In most cases, spam cloaking, or stealth hosting services hack into web host servers and create an invisible veil over the spammer's website that even the host or ISP cannot track down, no matter how 'anti-spam' that particular ISP might be.

According to SEGuru founder Daron Babin, who deals mainly with search engine cloaking: "Technology for manipulating surfers is continuing to evolve, and the control that webmasters can have with cloaking technology to either hide their deceptive practices, or to protect their integrity and hard work, acts as a double-edged sword and should be wielded very carefully," he told XBiz.

U.K-based Spamhaus Project defines spam as email content that the recipient receives without granting verifiable permission for the message to be sent to his/her email browser.

"To be spam, a message must be sent unsolicited and bulk. Unsolicited email is normal email (first contact inquiries, job inquiries, sales inquiries, etc.). Bulk email is normal email (newsletters, discussion lists, etc.). Only the combination of unsolicited and bulk email is spam," Spamhaus said.

Before this new trend took hold, spam product emails could often be identified by the IP address attached to the spammer's website. Hosting companies could then be alerted to what the website owner was up to and shut them down.

And while many ISPs and web hosting companies have their own anti-spam rules, some more strict than others, the ability for spammers to cloak their existence on the web has created a virtual underworld of untraceable IP addresses.

In many regions of the world, especially Poland, the Soviet Union, and other European countries, hackers are profiting hugely by making their cloaking services available to the worldwide circuit of spammers.

In June of this year, CircleID writer and security expert Richard M. Smith reported that more than 1,000 home computers had been hijacked by hackers, installed with a new Trojan horse program, and used to host a large number of small websites soliciting spam.

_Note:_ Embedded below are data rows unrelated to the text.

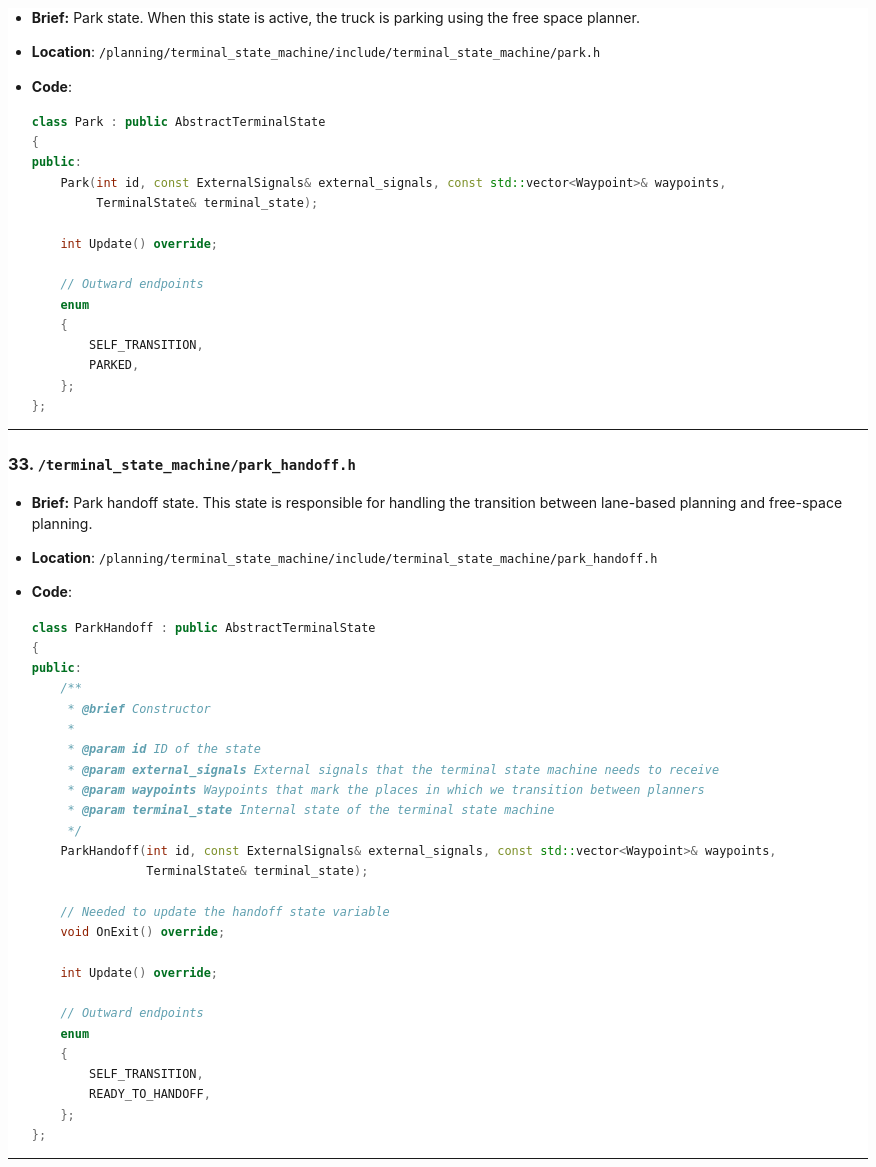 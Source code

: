 - **Brief:** Park state. When this state is active, the truck is parking using the free space planner.

- **Location**: `/planning/terminal_state_machine/include/terminal_state_machine/park.h`

- **Code**:
    ```cpp
    class Park : public AbstractTerminalState
    {
    public:
        Park(int id, const ExternalSignals& external_signals, const std::vector<Waypoint>& waypoints,
             TerminalState& terminal_state);

        int Update() override;

        // Outward endpoints
        enum
        {
            SELF_TRANSITION,
            PARKED,
        };
    };
    ```

---

### 33. `/terminal_state_machine/park_handoff.h`

- **Brief:** Park handoff state. This state is responsible for handling the transition between lane-based planning and free-space planning.

- **Location**: `/planning/terminal_state_machine/include/terminal_state_machine/park_handoff.h`

- **Code**:
    ```cpp
    class ParkHandoff : public AbstractTerminalState
    {
    public:
        /**
         * @brief Constructor
         *
         * @param id ID of the state
         * @param external_signals External signals that the terminal state machine needs to receive
         * @param waypoints Waypoints that mark the places in which we transition between planners
         * @param terminal_state Internal state of the terminal state machine
         */
        ParkHandoff(int id, const ExternalSignals& external_signals, const std::vector<Waypoint>& waypoints,
                    TerminalState& terminal_state);

        // Needed to update the handoff state variable
        void OnExit() override;

        int Update() override;

        // Outward endpoints
        enum
        {
            SELF_TRANSITION,
            READY_TO_HANDOFF,
        };
    };
    ```

---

According to Stewart: "To make it more difficult for these websites to be shut down, a single home computer is used for only 10 minutes to host a site. After 10 minutes, the IP address of the website is changed to a different home computer. The hacker is able to do this quick switching because he has installed DNS name servers for his domains on other home computers under his control.

In the case of search engine cloaking, webmasters can keep the prying eyes of the World Wide Web away from their optimized code while at the same time optimize for different search engine spiders that crawl the web looking for search results.

"Cloaking allows you to control the look and feel of the way any given spider perceives your site," SEGuru's Daron told XBiz. "Meaning, my website could deliver numerous different index pages to numerous different search engines while the end user sees only what the webmaster wants them to see."

"Coming from a certain destination, search engine cloaking can be used as a marketing tool, but at the same time its original intention is to hide highly optimized html code from competing websites while handing that optimization to a search engine spider," Daron told XBiz.

According to Spamhaus Project, there is still a glimmer of hope in slowing down the growing trend in spam cloaking by applying a diligent tracking and blacklisting system of DNS name servers.

The Spamhaus Block List (SBL) is a free, real-time DNS-based database of IP addresses belonging to verified spam sources (including spammers, spam gangs and spam support services). SBL is designed to help email administrators better manage incoming email streams.

According to Spamhaus, more than 90 percent of the world's bulk spam email originates in the U.S.

Former California Gov. Gray Davis recently signed the nation's most far-reaching anti-spam law that bans most types of unsolicited commercial email, targets both the spam senders and the companies that advertise with them, and provides penalties of up to $1 million.